### Task details
Within the records below, how many lines hold the string "minipage"? State that number and nothing else.

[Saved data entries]
┌──

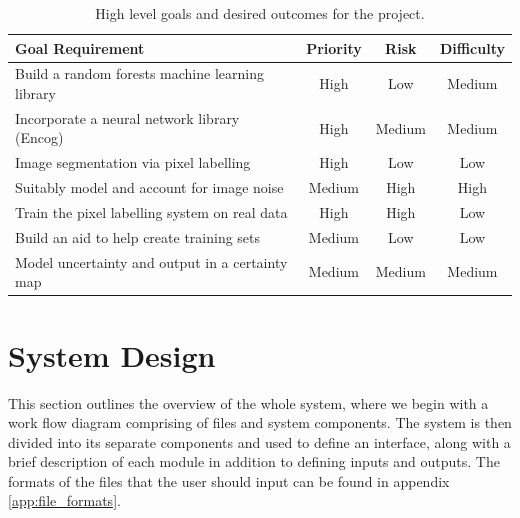 \documentclass[12pt,twoside,notitlepage]{report}
\begin{document}
        \begin{table}[H]
            \begin{minipage}{\textwidth}
                \begin{tabular}{lccc}
                    \hline 
                        \textbf{Goal Requirement} & \textbf{Priority} & \textbf{Risk} & \textbf{Difficulty} \\
                    \hline 
                        Build a random forests machine learning library       & High      & Low         & Medium    \\
                        Incorporate a neural network library (Encog)          & High      & Medium      & Medium    \\
                        Image segmentation via pixel labelling                & High      & Low         & Low       \\
                        Suitably model and account for image noise            & Medium    & High        & High      \\ 
                        Train the pixel labelling system on real data         & High      & High        & Low       \\
                        Build an aid to help create training sets             & Medium    & Low         & Low       \\
                        Model uncertainty and output in a certainty map       & Medium    & Medium      & Medium    \\
                    \hline  
                \end{tabular}
            \end{minipage}
            \caption{High level goals and desired outcomes for the project.}
        \end{table}


    \section{System Design}
        This section outlines the overview of the whole system, where we begin with a work flow diagram comprising of 
        files and system components. The system is then divided into its separate components and used to define an 
        interface, along with a brief description of each module in addition to defining inputs and outputs. The formats of the files 
        that the user should input can be found in appendix \ref{app:file_formats}.
\end{document}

└──

### Solution to this exercise
2